The amphitheatre, built around 70 BC by the duoviri Gaius Quinctius Valgus and Marcus Porcius, is the earliest surviving stone amphitheatre anywhere in the Roman world. Rather than the free-standing tiered arcades of Rome's later Colosseum, it was built into a raised earth embankment, an economical solution reached barely a decade after Pompeii's colonisation, seating around 20,000, more people than the town's own free population. A fresco from the House of Actius Anicetus depicts the violent AD 59 riot there between Pompeians and visiting Nucerians, an event also recorded by Tacitus (Annals 14.17), who notes the Senate's resulting ten-year ban on gladiatorial games at the town.

A large colonnaded palaestra (an open exercise ground, distinct from the smaller Samnite Palaestra) stood near the amphitheatre and, according to inscriptions, was associated with the town's organised youth (a collegium iuvenum), showing that physical training and civic identity for young free men were built into Pompeii's urban plan alongside religion, law and trade.

A typology of public buildings in Pompeii and Herculaneum A concept map with five function categories arranged around a central hub labelled shared urban life: religious buildings (the Capitolium, Temple of Apollo), civic and political buildings (the Basilica, Comitium, Curia), commercial buildings (the macellum, the Eumachia building), bathing complexes (the Stabian, Forum, Central and Suburban Baths), and entertainment buildings (the theatres, the amphitheatre, the palaestra). Arrows run from each category into the central hub.

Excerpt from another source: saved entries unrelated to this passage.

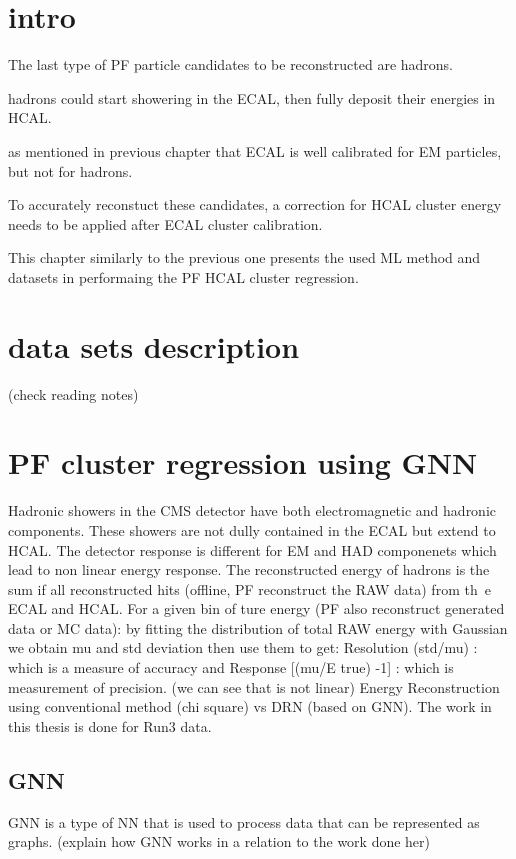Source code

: 
\section{intro}


The last type of PF particle candidates to be reconstructed are hadrons.

hadrons could start showering in the ECAL, then fully deposit their energies in HCAL.

as mentioned in previous chapter that ECAL is well calibrated for EM particles, but not for hadrons.

To accurately reconstuct these candidates, a correction for HCAL cluster energy needs to be applied after ECAL cluster calibration.

This chapter similarly to the previous one presents the used ML method and datasets in performaing the PF HCAL cluster regression.


\section{data sets description}
(check reading notes)

\section{PF cluster regression  using GNN}
Hadronic showers in the CMS detector have both electromagnetic and hadronic components.
These showers are not dully contained in the ECAL but extend to HCAL.
The detector response is different for EM and HAD componenets which lead to non linear energy response.
The reconstructed energy of hadrons is the sum if all reconstructed hits (offline, PF reconstruct the RAW data) from th\
e ECAL and HCAL.
For a given bin of ture energy (PF also reconstruct generated data or MC data):
by fitting the distribution of total RAW energy with Gaussian we obtain mu and std deviation then use them to get:
Resolution (std/mu) : which is a measure of accuracy
and Response [(mu/E true) -1] : which is measurement of precision. (we can see that is not linear)
Energy Reconstruction using conventional method (chi square) vs DRN (based on GNN).
The work in this thesis is done for Run3 data.

\subsection{GNN}
GNN is a type of NN that is used to process data that can be represented as graphs.
(explain how GNN works in a relation to the work done her)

Five functions, one civic fabric Religious Capitolium, Temple of Apollo Commercial Macellum, Eumachia building Bathing Stabian, Forum, Central, Suburban Civic / political Basilica, Comitium, Curia Entertainment Theatres, amphitheatre, palaestra Shared urban life

Private architecture: the atrium-peristyle domus

The classic elite house at Pompeii combined a public-facing reception sequence (the fauces entrance corridor, the atrium with its rainwater-catching impluvium and compluvium, and the tablinum, the owner's office positioned so visitors could see straight through the house from the street) with a private rear courtyard, the peristyle, a colonnaded garden that typically held dining rooms (triclinia) and additional bedrooms (cubicula).

The House of the Faun, at roughly 3,000 square metres the largest private residence at Pompeii, took this plan to an almost palatial scale, with two atria and two peristyles, the bronze statuette of the Dancing Faun (giving the house its name) in its first impluvium, and the Alexander Mosaic (depicting Alexander the Great in battle) in a room off the second peristyle. It dates originally to the Samnite period (2nd century BC), showing that Pompeii's elite were building on this scale before the town even became a Roman colony.

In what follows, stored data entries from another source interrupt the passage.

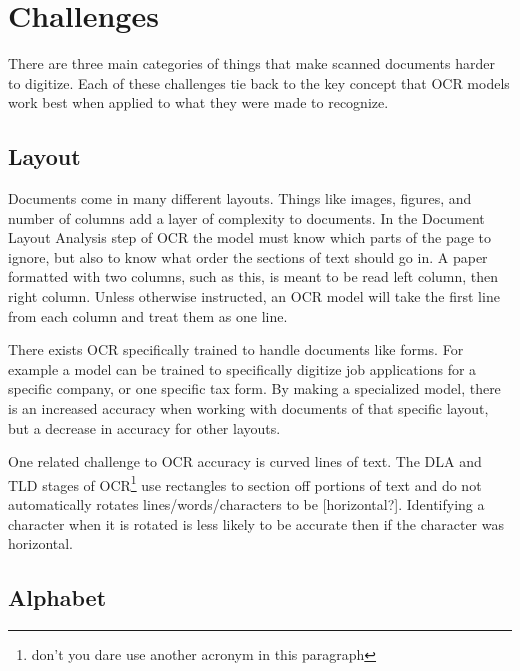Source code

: \documentclass[sigplan,screen,nonacm]{acmart-tagged}
\begin{document}

\section{Challenges}
\label{sec:body}

There are three main categories of things that make scanned documents harder to digitize. Each of these challenges tie back to the key concept that OCR models work best when applied to what they were made to recognize.

\subsection{Layout}
\label{Layout}

Documents come in many different layouts. Things like images, figures, and number of columns add a layer of complexity to documents. 
In the Document Layout Analysis step of OCR the model must know which parts of the page to ignore, but also to know what order the sections of text should go in.
A paper formatted with two columns, such as this, is meant to be read left column, then right column. Unless otherwise instructed, an OCR model will take the first line from each column and treat them as one line. 

There exists OCR specifically trained to handle documents like forms. For example a model can be trained to specifically digitize job applications for a specific company, or one specific tax form. By making a specialized  model, there is an increased accuracy when working with documents of that specific layout, but a decrease in accuracy for other layouts. 

One related challenge to OCR accuracy is curved lines of text. The DLA and TLD stages of OCR\footnote{don't you dare use another acronym in this paragraph} use rectangles to section off portions of text and do not automatically rotates lines/words/characters to be [horizontal?]. Identifying a character when it is rotated is less likely to be accurate then if the character was horizontal. \citep{Fateh:2024}

\subsection{Alphabet}
\label{Alphabet}
\end{document}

The House of the Vettii, by contrast, belonged to two freedmen brothers, Aulus Vettius Restitutus and Aulus Vettius Conviva, whose wealth (probably made in trade) bought them an elaborate Fourth Style redecoration after the AD 62 earthquake but not, since freedmen could not hold magistracies, a tablinum used for legal business in the traditional sense. Andrew Wallace-Hadrill uses the Vettii house to argue that Roman domestic architecture is not a fixed social script: freedmen wealth could out-decorate old elite houses even while remaining formally excluded from the political roles those houses traditionally displayed.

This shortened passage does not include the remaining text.